Court of Appeals of Virginia. Argued at Norfolk, Virginia
Jun 6, 1995
Record No. 2530-93-1 (Va. Ct. App. Jun. 6, 1995)

Opinion

Record No. 2530-93-1

Decided: June 6, 1995

FROM THE CIRCUIT COURT OF THE CITY OF NORFOLK, Morris B. Gutterman, Judge Designate

Affirmed.

Bruce C. Sams (Sams Hawkins, P.C., on brief), for appellant.

Leah A. Darron, Assistant Attorney General (James S. Gilmore, III, Attorney General, on brief), for appellee.

Present: Chief Judge Moon, Judges Baker and Willis


MEMORANDUM OPINION

Pursuant to Code Sec. 17-116.010 this opinion is not designated for publication.


Demetrius Lamone Larry (appellant) appeals from his bench trial conviction by the Circuit Court of the City of Norfolk (trial court) for possession of cocaine with intent to distribute.
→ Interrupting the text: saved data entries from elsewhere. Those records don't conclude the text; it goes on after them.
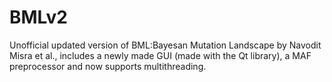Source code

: # BMLv2
Unofficial updated version of BML:Bayesan Mutation Landscape by Navodit Misra et al., includes a newly made GUI (made with the Qt library), a MAF preprocessor and now supports multithreading.


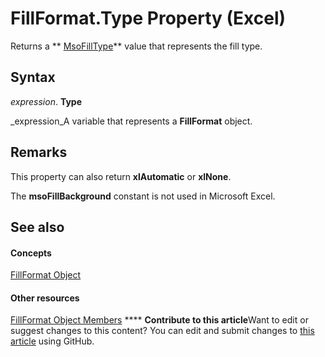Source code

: 
# FillFormat.Type Property (Excel)

Returns a  ** [MsoFillType](http://msdn.microsoft.com/library/43dd4aa6-40bc-e798-674d-d016d582631f%28Office.15%29.aspx)** value that represents the fill type.


## Syntax

 _expression_. **Type**

 _expression_A variable that represents a  **FillFormat** object.


## Remarks

This property can also return  **xlAutomatic** or **xlNone**.

The  **msoFillBackground** constant is not used in Microsoft Excel.


## See also


#### Concepts


 [FillFormat Object](b602e09e-97ab-bfbe-1796-bc44ebb7dc28.md)
#### Other resources


 [FillFormat Object Members](da1a1680-4b9d-c6fb-6562-bf1ec9f57921.md)
****   **Contribute to this article**Want to edit or suggest changes to this content? You can edit and submit changes to  [this article](https://github.com/jhershey00/VBA_Excel_Test/OpenXMLCon/articles/6542e486-e461-7b1d-fb2c-213bae93b279.md) using GitHub.

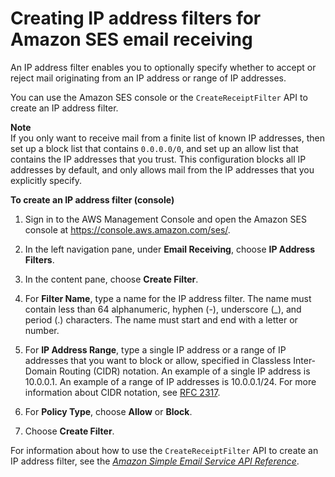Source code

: # Creating IP address filters for Amazon SES email receiving<a name="receiving-email-ip-filters"></a>

An IP address filter enables you to optionally specify whether to accept or reject mail originating from an IP address or range of IP addresses\.

You can use the Amazon SES console or the `CreateReceiptFilter` API to create an IP address filter\.

**Note**  
If you only want to receive mail from a finite list of known IP addresses, then set up a block list that contains `0.0.0.0/0`, and set up an allow list that contains the IP addresses that you trust\. This configuration blocks all IP addresses by default, and only allows mail from the IP addresses that you explicitly specify\.

**To create an IP address filter \(console\)**

1. Sign in to the AWS Management Console and open the Amazon SES console at [https://console\.aws\.amazon\.com/ses/](https://console.aws.amazon.com/ses/)\.

1. In the left navigation pane, under **Email Receiving**, choose **IP Address Filters**\.

1. In the content pane, choose **Create Filter**\.

1. For **Filter Name**, type a name for the IP address filter\. The name must contain less than 64 alphanumeric, hyphen \(\-\), underscore \(\_\), and period \(\.\) characters\. The name must start and end with a letter or number\.

1. For **IP Address Range**, type a single IP address or a range of IP addresses that you want to block or allow, specified in Classless Inter\-Domain Routing \(CIDR\) notation\. An example of a single IP address is 10\.0\.0\.1\. An example of a range of IP addresses is 10\.0\.0\.1/24\. For more information about CIDR notation, see [RFC 2317](https://tools.ietf.org/html/rfc2317)\.

1. For **Policy Type**, choose **Allow** or **Block**\.

1. Choose **Create Filter**\.

For information about how to use the `CreateReceiptFilter` API to create an IP address filter, see the *[Amazon Simple Email Service API Reference](https://docs.aws.amazon.com/ses/latest/APIReference/API_CreateReceiptFilter.html)*\.
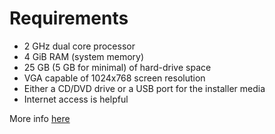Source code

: # Requirements
<!-- position: 2 -->

* 2 GHz dual core processor
* 4 GiB RAM (system memory)
* 25 GB (5 GB for minimal) of hard-drive space
* VGA capable of 1024x768 screen resolution
* Either a CD/DVD drive or a USB port for the installer media
* Internet access is helpful

More info [here](https://help.ubuntu.com/community/Installation/SystemRequirements)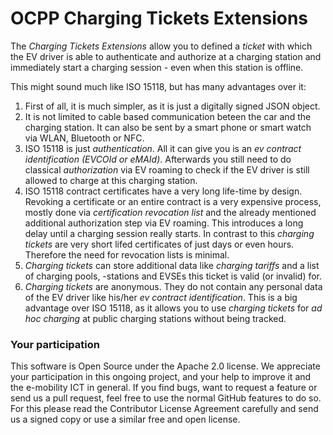 # OCPP Charging Tickets Extensions

The *Charging Tickets Extensions* allow you to defined a *ticket* with which the EV driver is able
to authenticate and authorize at a charging station and immediately start a charging session - even
when this station is offline.

This might sound much like ISO 15118, but has many advantages over it:

1. First of all, it is much simpler, as it is just a digitally signed JSON object.
2. It is not limited to cable based communication beteen the car and the charging station. It can also be sent by a smart phone or smart watch via WLAN, Bluetooth or NFC.
3. ISO 15118 is just *authentication*. All it can give you is an *ev contract identification (EVCOId or eMAId)*. Afterwards you still need to do classical *authorization* via EV roaming to check if the EV driver is still allowed to charge at this charging station.
4. ISO 15118 contract certificates have a very long life-time by design. Revoking a certificate or an entire contract is a very expensive process, mostly done via *certification revocation list* and the already mentioned additional authorization step via EV roaming. This introduces a long delay until a charging session really starts. In contrast to this *charging tickets* are very short lifed certificates of just days or even hours. Therefore the need for revocation lists is minimal.
5. *Charging tickets* can store additional data like *charging tariffs* and a list of charging pools, -stations and EVSEs this ticket is valid (or invalid) for.
6. *Charging tickets* are anonymous. They do not contain any personal data of the EV driver like his/her *ev contract identification*. This is a big advantage over ISO 15118, as it allows you to use *charging tickets* for *ad hoc charging* at public charging stations without being tracked.


### Your participation

This software is Open Source under the Apache 2.0 license. We appreciate
your participation in this ongoing project, and your help to improve it
and the e-mobility ICT in general. If you find bugs, want to request a
feature or send us a pull request, feel free to use the normal GitHub
features to do so. For this please read the Contributor License Agreement
carefully and send us a signed copy or use a similar free and open license.
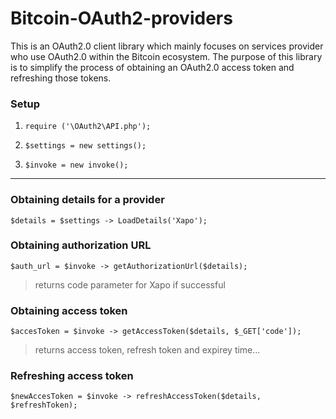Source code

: # Bitcoin-OAuth2-providers
This is an OAuth2.0 client library which mainly focuses on services provider who use OAuth2.0 within the Bitcoin ecosystem. The purpose of this library is to simplify the process of obtaining an OAuth2.0 access token and refreshing those tokens.

### Setup
1. `require ('\OAuth2\API.php');`

2. `$settings = new settings();`
3. `$invoke = new invoke();`

***

### Obtaining details for a provider
 `$details = $settings -> LoadDetails('Xapo');`

### Obtaining authorization URL
`$auth_url = $invoke -> getAuthorizationUrl($details);`
>  returns code parameter for Xapo if successful

### Obtaining access token
`$accesToken = $invoke -> getAccessToken($details, $_GET['code']);`
 > returns access token, refresh token and expirey time...

### Refreshing access token
 `$newAccesToken = $invoke -> refreshAccessToken($details, $refreshToken);`

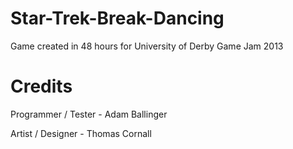 Star-Trek-Break-Dancing
=======================

Game created in 48 hours for University of Derby Game Jam 2013


Credits
=======================
Programmer / Tester - Adam Ballinger 

Artist / Designer - Thomas Cornall 
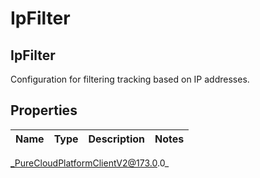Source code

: # IpFilter

## IpFilter
Configuration for filtering tracking based on IP addresses.

## Properties

|Name | Type | Description | Notes|
|------------ | ------------- | ------------- | -------------|



_PureCloudPlatformClientV2@173.0.0_
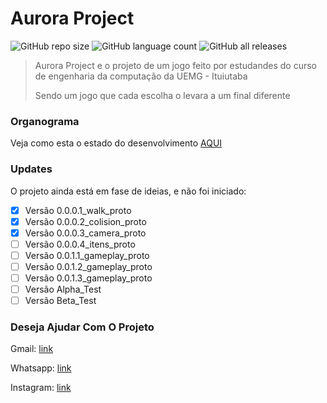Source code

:# Aurora Project

<!--- https://shields.io --->

![GitHub repo size](https://img.shields.io/github/repo-size/XinguHe/aurora-project)
![GitHub language count](https://img.shields.io/github/languages/count/XinguHe/aurora-project)
![GitHub all releases](https://img.shields.io/github/downloads/XinguHe/aurora-project/total)

> Aurora Project e o projeto de um jogo feito por estudandes do curso de engenharia da computação da UEMG - Ituiutaba
> 
> Sendo um jogo que cada escolha o levara a um final diferente

### Organograma

Veja como esta o estado do desenvolvimento [AQUI](https://github.com/users/XinguHe/projects/5)

### Updates

O projeto ainda está em fase de ideias, e não foi iniciado:

- [x] Versão 0.0.0.1_walk_proto
- [x] Versão 0.0.0.2_colision_proto
- [x] Versão 0.0.0.3_camera_proto
- [ ] Versão 0.0.0.4_itens_proto
- [ ] Versão 0.0.1.1_gameplay_proto
- [ ] Versão 0.0.1.2_gameplay_proto
- [ ] Versão 0.0.1.3_gameplay_proto
- [ ] Versão Alpha_Test
- [ ] Versão Beta_Test

### Deseja Ajudar Com O Projeto 

Gmail: [link](guilhermecaetanno87123@gmail.com)
  
Whatsapp: [link](https://api.whatsapp.com/send/?phone=%2B5534996386599&text=Ol%C3%A1%2C+XinguheProd&type=phone_number&app_absent=0)

Instagram: [link](https://www.instagram.com/xinguheprod/)
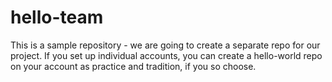 # hello-team
This is a sample repository - we are going to create a separate repo for our project.
If you set up individual accounts, you can create a hello-world repo on your account as practice and tradition, if you so choose.

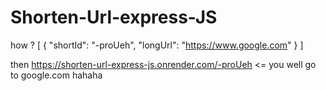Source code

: # Shorten-Url-express-JS

how ?
[
  {
    "shortId": "-proUeh",
    "longUrl": "https://www.google.com"
  }
]

then 
https://shorten-url-express-js.onrender.com/-proUeh <= you well go to google.com hahaha
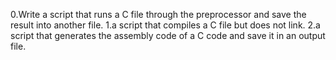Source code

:0.Write a script that runs a C file through the preprocessor and save the result into another file.
1.a script that compiles a C file but does not link.
2.a script that generates the assembly code of a C code and save it in an output file.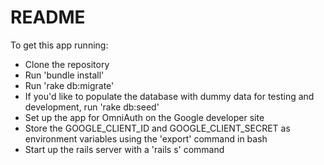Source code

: # README

To get this app running:
* Clone the repository
* Run 'bundle install'
* Run 'rake db:migrate'
* If you'd like to populate the database with dummy data for testing and development, run 'rake db:seed'
* Set up the app for OmniAuth on the Google developer site
* Store the GOOGLE_CLIENT_ID and GOOGLE_CLIENT_SECRET as environment variables using the 'export' command in bash
* Start up the rails server with a 'rails s' command
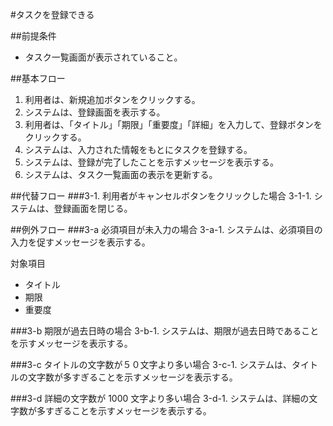 #タスクを登録できる

##前提条件
- タスク一覧画面が表示されていること。

##基本フロー
1. 利用者は、新規追加ボタンをクリックする。
2. システムは、登録画面を表示する。
3. 利用者は、「タイトル」「期限」「重要度」「詳細」を入力して、登録ボタンをクリックする。
4. システムは、入力された情報をもとにタスクを登録する。
5. システムは、登録が完了したことを示すメッセージを表示する。
6. システムは、タスク一覧画面の表示を更新する。

##代替フロー
###3-1. 利用者がキャンセルボタンをクリックした場合
3-1-1. システムは、登録画面を閉じる。

##例外フロー
###3-a 必須項目が未入力の場合
3-a-1. システムは、必須項目の入力を促すメッセージを表示する。

対象項目

- タイトル
- 期限
- 重要度

###3-b 期限が過去日時の場合
3-b-1. システムは、期限が過去日時であることを示すメッセージを表示する。

###3-c タイトルの文字数が５０文字より多い場合
3-c-1. システムは、タイトルの文字数が多すぎることを示すメッセージを表示する。

###3-d 詳細の文字数が 1000 文字より多い場合
3-d-1. システムは、詳細の文字数が多すぎることを示すメッセージを表示する。




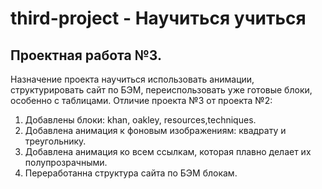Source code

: # third-project - Научиться учиться
## Проектная работа №3.
Назначение проекта научиться использовать анимации, структурировать сайт по БЭМ, переиспользовать уже готовые блоки, особенно с таблицами.
Отличие проекта №3 от проекта №2:
1. Добавлены блоки: khan, oakley, resources,techniques.
2. Добавлена анимация к фоновым изображениям: квадрату и треугольнику.
3. Добавлена анимация ко всем ссылкам, которая плавно делает их полупрозрачными.
4. Переработанна структура сайта по БЭМ блокам.



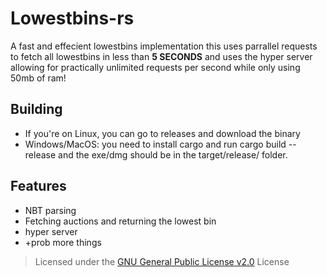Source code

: # Lowestbins-rs

A fast and effecient lowestbins implementation this uses parrallel requests to fetch all lowestbins in less than **5 SECONDS** and uses the hyper server allowing for practically unlimited requests per second while only using 50mb of ram!

## Building

- If you're on Linux, you can go to releases and download the binary
- Windows/MacOS: you need to install cargo and run cargo build --release and the exe/dmg should be in the target/release/ folder.

## Features

- NBT parsing
- Fetching auctions and returning the lowest bin
- hyper server
- \+prob more things

> Licensed under the [GNU General Public License v2.0](./LICENSE) License

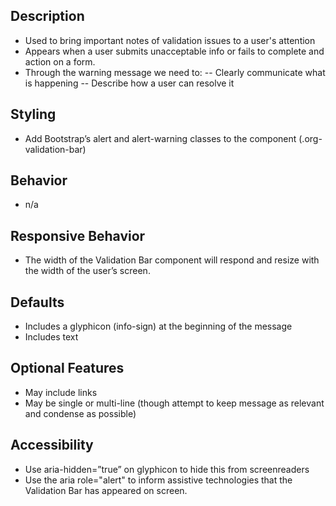 ## Description
- Used to bring important notes of validation issues to a user's attention
- Appears when a user submits unacceptable info or fails to complete and action on a form.
- Through the warning message we need to: 
 -- Clearly communicate what is happening
 -- Describe how a user can resolve it


## Styling
- Add Bootstrap’s alert and alert-warning classes to the component (.org-validation-bar)


## Behavior
- n/a


## Responsive Behavior
- The width of the Validation Bar component will respond and resize with the width of the user’s screen.


## Defaults
- Includes a glyphicon (info-sign) at the beginning of the message
- Includes text


## Optional Features
- May include links
- May be single or multi-line (though attempt to keep message as relevant and condense as possible)


## Accessibility
- Use aria-hidden=”true” on glyphicon to hide this from screenreaders
- Use the aria role="alert" to inform assistive technologies that the Validation Bar has appeared on screen.




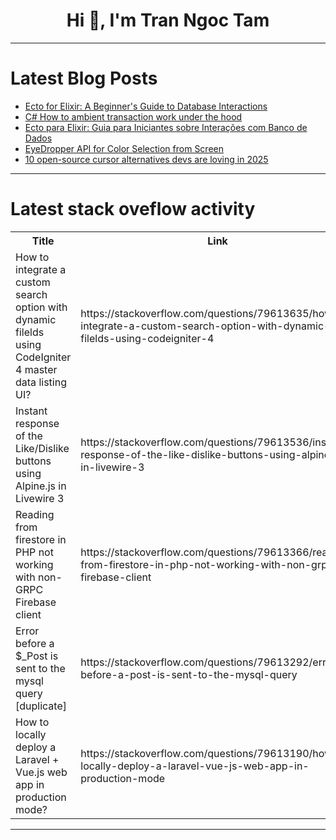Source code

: <h1 align="center">Hi 👋, I'm Tran Ngoc Tam</h1>

---

# Latest Blog Posts 
<!-- BLOG-POST-LIST:START -->
- [Ecto for Elixir: A Beginner&#39;s Guide to Database Interactions](https://dev.to/actor-dev/ecto-for-elixir-a-beginners-guide-to-database-interactions-4l7k)
- [C# How to ambient transaction work under the hood](https://dev.to/eveissim/how-to-ambient-transaction-work-under-the-hood-5e55)
- [Ecto para Elixir: Guia para Iniciantes sobre Interações com Banco de Dados](https://dev.to/actor-dev/ecto-para-elixir-guia-para-iniciantes-sobre-interacoes-com-banco-de-dados-1ng6)
- [EyeDropper API for Color Selection from Screen](https://dev.to/omriluz1/eyedropper-api-for-color-selection-from-screen-1nio)
- [10 open-source cursor alternatives devs are loving in 2025](https://dev.to/devlinktips/10-open-source-cursor-alternatives-devs-are-loving-in-2025-2e63)
<!-- BLOG-POST-LIST:END -->

---

# Latest stack oveflow activity
<table>
  <tr><th>Title</th><th>Link</th></tr>
  <!-- STACKOVERFLOW:START --><tr><td>How to integrate a custom search option with dynamic filelds using CodeIgniter 4 master data listing UI?</td><td>https://stackoverflow.com/questions/79613635/how-to-integrate-a-custom-search-option-with-dynamic-filelds-using-codeigniter-4</td></tr><tr><td>Instant response of the Like/Dislike buttons using Alpine.js in Livewire 3</td><td>https://stackoverflow.com/questions/79613536/instant-response-of-the-like-dislike-buttons-using-alpine-js-in-livewire-3</td></tr><tr><td>Reading from firestore in PHP not working with non-GRPC Firebase client</td><td>https://stackoverflow.com/questions/79613366/reading-from-firestore-in-php-not-working-with-non-grpc-firebase-client</td></tr><tr><td>Error before a $_Post is sent to the mysql query [duplicate]</td><td>https://stackoverflow.com/questions/79613292/error-before-a-post-is-sent-to-the-mysql-query</td></tr><tr><td>How to locally deploy a Laravel + Vue.js web app in production mode?</td><td>https://stackoverflow.com/questions/79613190/how-to-locally-deploy-a-laravel-vue-js-web-app-in-production-mode</td></tr><!-- STACKOVERFLOW:END -->
</table>

---


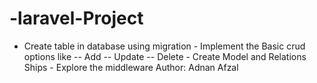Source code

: # -laravel-Project
- Create table in database using migration - Implement the Basic crud options like -- Add -- Update -- Delete - Create Model and Relations Ships - Explore the middleware
Author: Adnan Afzal
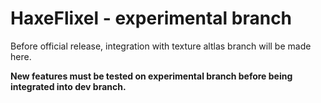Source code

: HaxeFlixel - experimental branch
================================

Before official release, integration with texture altlas branch will be made here.

__New features must be tested on experimental branch before being integrated into dev branch.__
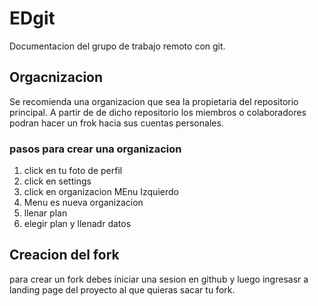 # EDgit
Documentacion del grupo de trabajo remoto con git.

## Orgacnizacion

Se recomienda una organizacion que sea la propietaria del repositorio principal. A partir de de dicho repositorio los miembros o colaboradores podran hacer un frok hacia sus cuentas  personales. 


### pasos para crear una organizacion

1. click en tu foto de perfil 
2. click en settings
3. click en organizacion MEnu Izquierdo
4. Menu es nueva organizacion 
5. llenar plan
6. elegir plan y llenadr datos


## Creacion del  fork

para crear un fork debes iniciar una sesion en github y luego ingresasr a landing page del proyecto al que quieras sacar tu fork.


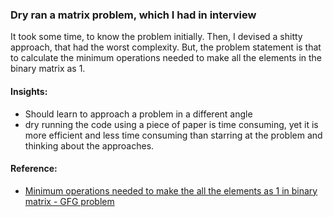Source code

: ### Dry ran a matrix problem, which I had in interview
It took some time, to know the problem initially. Then, I devised a shitty approach, that had the worst complexity. But, the problem statement is that to calculate the minimum operations needed to make all the elements in the binary matrix as 1.

#### Insights:
- Should learn to approach a problem in a different angle
- dry running the code using a piece of paper is time consuming, yet it is more efficient and less time consuming than starring at the problem and thinking about the approaches.

#### Reference:
- [Minimum operations needed to make the all the elements as 1 in binary matrix - GFG problem](https://www.geeksforgeeks.org/minimum-operations-required-set-elements-binary-matrix/)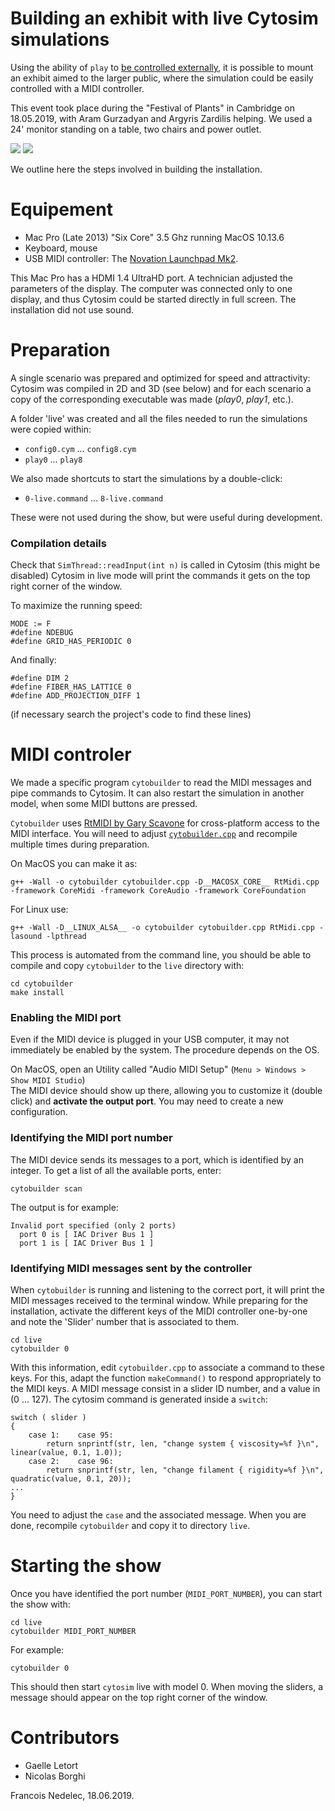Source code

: # Building an exhibit with live Cytosim simulations

Using the ability of `play` to [be controlled externally](controller.md), it is possible to mount an exhibit aimed to the larger public, where the simulation could be easily controlled with a MIDI controller.

This event took place during the "Festival of Plants" in Cambridge on 18.05.2019, with Aram Gurzadyan and Argyris Zardilis helping.
We used a 24' monitor standing on a table, two chairs and power outlet.

<img src="data/Cambridge-2019-05a.jpg"/>
<img src="data/Cambridge-2019-05b.jpg"/> 

We outline here the steps involved in building the installation.

# Equipement

- Mac Pro (Late 2013) "Six Core" 3.5 Ghz running MacOS 10.13.6
- Keyboard, mouse
- USB MIDI controller: The [Novation Launchpad Mk2](https://novationmusic.com/launch/launchpad).

This Mac Pro has a HDMI 1.4 UltraHD port. A technician adjusted the parameters of the display.
The computer was connected only to one display, and thus Cytosim could be started directly in full screen.
The installation did not use sound.

# Preparation

A single scenario was prepared and optimized for speed and attractivity:
Cytosim was compiled in 2D and 3D (see below) and for each scenario a copy of the corresponding executable was made (*play0*, *play1*, etc.).

A folder 'live' was created and all the files needed to run the simulations were copied within:

- `config0.cym` ... `config8.cym`
- `play0` ... `play8`

We also made shortcuts to start the simulations by a double-click:

- `0-live.command` ... `8-live.command`

These were not used during the show, but were useful during development.

### Compilation details

Check that `SimThread::readInput(int n)` is called in Cytosim
(this might be disabled)
Cytosim in live mode will print the commands it gets on the top right corner of the window.

To maximize the running speed:

	MODE := F
	#define NDEBUG
	#define GRID_HAS_PERIODIC 0

And finally:

	#define DIM 2
	#define FIBER_HAS_LATTICE 0
	#define ADD_PROJECTION_DIFF 1

(if necessary search the project's code to find these lines)

# MIDI controler

We made a specific program `cytobuilder` to read the MIDI messages and pipe commands to Cytosim. It can also restart the simulation in another model, when some MIDI buttons are pressed.

`Cytobuilder` uses [RtMIDI by Gary Scavone](https://www.music.mcgill.ca/~gary/rtmidi/) for cross-platform access to the MIDI interface. 
You will need to adjust [`cytobuilder.cpp`](../../src/misc/installation) and recompile multiple times during preparation.

On MacOS you can make it as:

	g++ -Wall -o cytobuilder cytobuilder.cpp -D__MACOSX_CORE__ RtMidi.cpp -framework CoreMidi -framework CoreAudio -framework CoreFoundation

For Linux use:

	g++ -Wall -D__LINUX_ALSA__ -o cytobuilder cytobuilder.cpp RtMidi.cpp -lasound -lpthread 

This process is automated from the command line, you should be able to compile and copy `cytobuilder` to the `live` directory with:

	cd cytobuilder
	make install

### Enabling the MIDI port

Even if the MIDI device is plugged in your USB computer, it may not immediately be enabled by the system.
The procedure depends on the OS.

On MacOS, open an Utility called "Audio MIDI Setup" (`Menu > Windows > Show MIDI Studio`)  
The MIDI device should show up there, allowing you to customize it (double click)
and **activate the output port**.
You may need to create a new configuration.

### Identifying the MIDI port number

The MIDI device sends its messages to a port, which is identified by an integer.
To get a list of all the available ports, enter:

	cytobuilder scan

The output is for example:
	
	Invalid port specified (only 2 ports)
	  port 0 is [ IAC Driver Bus 1 ]
	  port 1 is [ IAC Driver Bus 1 ]

### Identifying MIDI messages sent by the controller

When `cytobuilder` is running and listening to the correct port, it will print the MIDI messages received to the terminal window. While preparing for the installation, activate the different keys of the MIDI controller one-by-one and note the 'Slider' number that is associated to them.

	cd live
	cytobuilder 0

With this information, edit `cytobuilder.cpp` to associate a command to these keys.
For this, adapt the function `makeCommand()` to respond appropriately to the MIDI keys.
A MIDI message consist in a slider ID number, and a value in (0 ... 127). The cytosim command is generated inside a `switch`:

    switch ( slider )
    {
        case 1:    case 95:
            return snprintf(str, len, "change system { viscosity=%f }\n", linear(value, 0.1, 1.0));
        case 2:    case 96:
            return snprintf(str, len, "change filament { rigidity=%f }\n", quadratic(value, 0.1, 20));
	...
	}
	
You need to adjust the `case` and the associated message.
When you are done, recompile `cytobuilder` and copy it to directory `live`.

# Starting the show

Once you have identified the port number (`MIDI_PORT_NUMBER`), you can start the show with:

	cd live
	cytobuilder MIDI_PORT_NUMBER
	
For example:
	
	cytobuilder 0 

This should then start `cytosim` live with model 0. 
When moving the sliders, a message should appear on the top right corner of the window.

# Contributors

- Gaelle Letort
- Nicolas Borghi


Francois Nedelec, 18.06.2019.

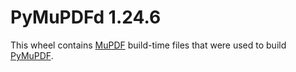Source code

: # PyMuPDFd 1.24.6

This wheel contains [MuPDF](https://mupdf.readthedocs.io/) build-time files
that were used to build [PyMuPDF](https://pymupdf.readthedocs.io/).
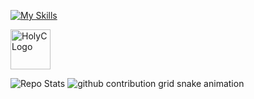 <!-- Skill Icons -->
[![My Skills](https://skillicons.dev/icons?i=instagram,gmail,r&perline=6)](https://skillicons.dev)

<!-- HolyC Icon as an image -->
<img src="https://upload.wikimedia.org/wikipedia/commons/3/33/HolyC_Logo.svg" alt="HolyC Logo" width="64" height="64"/>

<!-- GitHub Stats -->
![Repo Stats](https://github-readme-stats.vercel.app/api?username=bsyRui&theme=dark&show_icons=true&count_private=true&border_color=000000&bg_color=101010)
<picture>
  <source media="(prefers-color-scheme: dark)" srcset="https://raw.githubusercontent.com/bsyRui/bsyRui/output/github-contribution-grid-snake-dark.svg">
  <source media="(prefers-color-scheme: light)" srcset="https://raw.githubusercontent.com/bsyRui/bsyRui/output/github-contribution-grid-snake.svg">
  <img alt="github contribution grid snake animation" src="https://raw.githubusercontent.com/bsyRui/bsyRui/output/github-contribution-grid-snake.svg">
</picture>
Appellant contends that the trial court erroneously refused to suppress cocaine found in appellant's motel room during a warrantless search and that the evidence was insufficient to establish an intent to distribute.

SUPPRESSION

Absent exigent circumstances, the threshold of one's home, whether temporary or permanent, may not be crossed without a warrant. See Payton v. New York, 445 U.S. 573, 590 (1990). Whether the exclusionary rule should be applied to exclude evidence discovered as a result of a warrantless crossing must be determined from an examination of the facts leading to the entry. In making that determination at the trial level, the Commonwealth has a heavy burden to justify the warrantless entry, as all such entries are presumed to be unreasonable. Verez v. Commonwealth, 230 Va. 405, 410, 337 S.E.2d 749, 752-53 (1985), cert. denied, 497 U.S. 813 (1986). However, upon appeal from a trial court's denial of a motion to suppress the discovered evidence, the burden is upon the appellant to show that the denial, when the evidence is considered in the light most favorable to the Commonwealth, constituted reversible error. Fore v. Commonwealth, 220 Va. 1007, 1010, 265 S.E.2d 729, 731, cert. denied, 449 U.S. 1017 (1980).

A warrantless search and seizure is not unlawful unless it is unreasonable, Chevrolet Truck v. Commonwealth, 208 Va. 506, 508, 158 S.E.2d 755, 758 (1968), because the Fourth Amendment does not forbid all searches and seizures, only those that are unreasonable. Elkins v. United States, 364 U.S. 206, 222 (1960); Verez, 230 Va. at 410, 337 S.E.2d at 752. In the matter before this Court, the trial court rejected the testimony of appellant and, obviously, believed the evidence of the officers. The record discloses that in response to information received by a tip, at approximately 5:00 a.m. on June 21, 1993, Officers Sergeant and Maston of the Norfolk Police Department went to a motel where appellant occupied a room. The officers had been given the room number and told that drugs were being sold from that room.

Upon arrival at the room, appellant responded to the officers' knock on the door. The officers informed appellant of the purpose of their visit and asked appellant if they could enter the premises. The officers testified at the suppression hearing that appellant had given them permission to search the room.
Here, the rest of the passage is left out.